Data items:
○ ○ ○ ○ ○
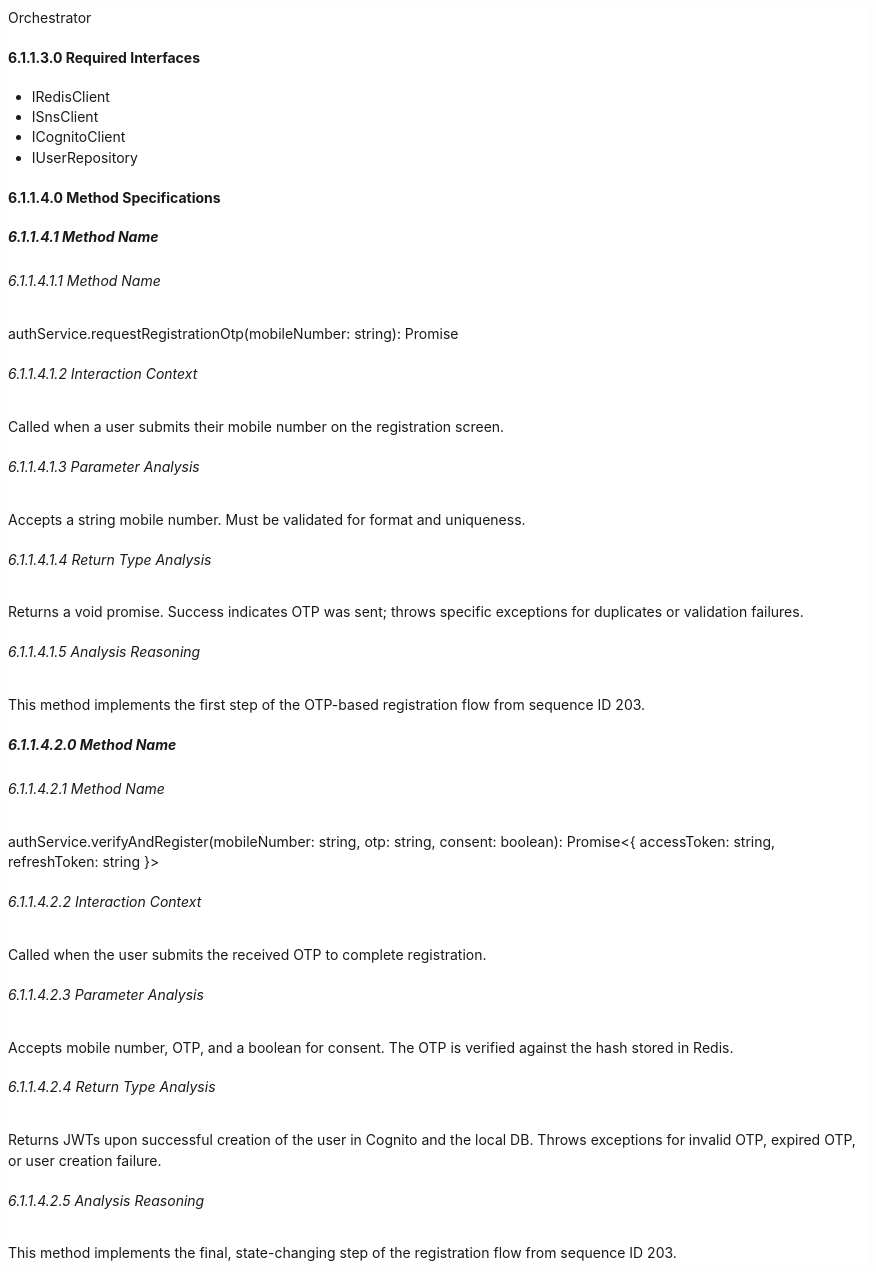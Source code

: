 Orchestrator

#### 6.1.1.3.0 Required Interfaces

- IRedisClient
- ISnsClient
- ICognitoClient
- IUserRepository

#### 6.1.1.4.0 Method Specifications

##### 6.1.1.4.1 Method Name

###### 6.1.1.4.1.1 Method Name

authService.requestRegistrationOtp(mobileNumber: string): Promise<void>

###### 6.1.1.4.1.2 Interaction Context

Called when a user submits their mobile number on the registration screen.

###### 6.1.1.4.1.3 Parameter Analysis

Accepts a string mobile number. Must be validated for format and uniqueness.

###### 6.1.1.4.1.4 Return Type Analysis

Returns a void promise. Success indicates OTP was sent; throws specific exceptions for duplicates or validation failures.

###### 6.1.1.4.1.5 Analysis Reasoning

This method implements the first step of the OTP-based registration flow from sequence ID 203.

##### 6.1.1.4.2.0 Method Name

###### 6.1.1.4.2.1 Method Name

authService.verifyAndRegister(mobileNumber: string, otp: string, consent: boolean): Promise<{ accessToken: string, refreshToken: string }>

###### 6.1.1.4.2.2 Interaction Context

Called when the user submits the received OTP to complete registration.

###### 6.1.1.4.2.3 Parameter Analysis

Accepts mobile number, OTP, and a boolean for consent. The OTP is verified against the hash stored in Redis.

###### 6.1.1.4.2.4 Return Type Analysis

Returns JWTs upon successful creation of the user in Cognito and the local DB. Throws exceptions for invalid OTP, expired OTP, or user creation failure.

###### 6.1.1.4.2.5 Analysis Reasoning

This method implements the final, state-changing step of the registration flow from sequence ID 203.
○ ○ ○ ○ ○
TRY IT: Nothing but the lines from the one holding "###### 6.1.1.4.1.3 Parameter Analysis" to the end of the entries should be returned, each exactly as it stands.

OUTPUT FOR THIS TASK:
###### 6.1.1.4.1.3 Parameter Analysis

Accepts a string mobile number. Must be validated for format and uniqueness.

###### 6.1.1.4.1.4 Return Type Analysis

Returns a void promise. Success indicates OTP was sent; throws specific exceptions for duplicates or validation failures.

###### 6.1.1.4.1.5 Analysis Reasoning

This method implements the first step of the OTP-based registration flow from sequence ID 203.

##### 6.1.1.4.2.0 Method Name

###### 6.1.1.4.2.1 Method Name

authService.verifyAndRegister(mobileNumber: string, otp: string, consent: boolean): Promise<{ accessToken: string, refreshToken: string }>

###### 6.1.1.4.2.2 Interaction Context

Called when the user submits the received OTP to complete registration.

###### 6.1.1.4.2.3 Parameter Analysis

Accepts mobile number, OTP, and a boolean for consent. The OTP is verified against the hash stored in Redis.

###### 6.1.1.4.2.4 Return Type Analysis

Returns JWTs upon successful creation of the user in Cognito and the local DB. Throws exceptions for invalid OTP, expired OTP, or user creation failure.

###### 6.1.1.4.2.5 Analysis Reasoning

This method implements the final, state-changing step of the registration flow from sequence ID 203.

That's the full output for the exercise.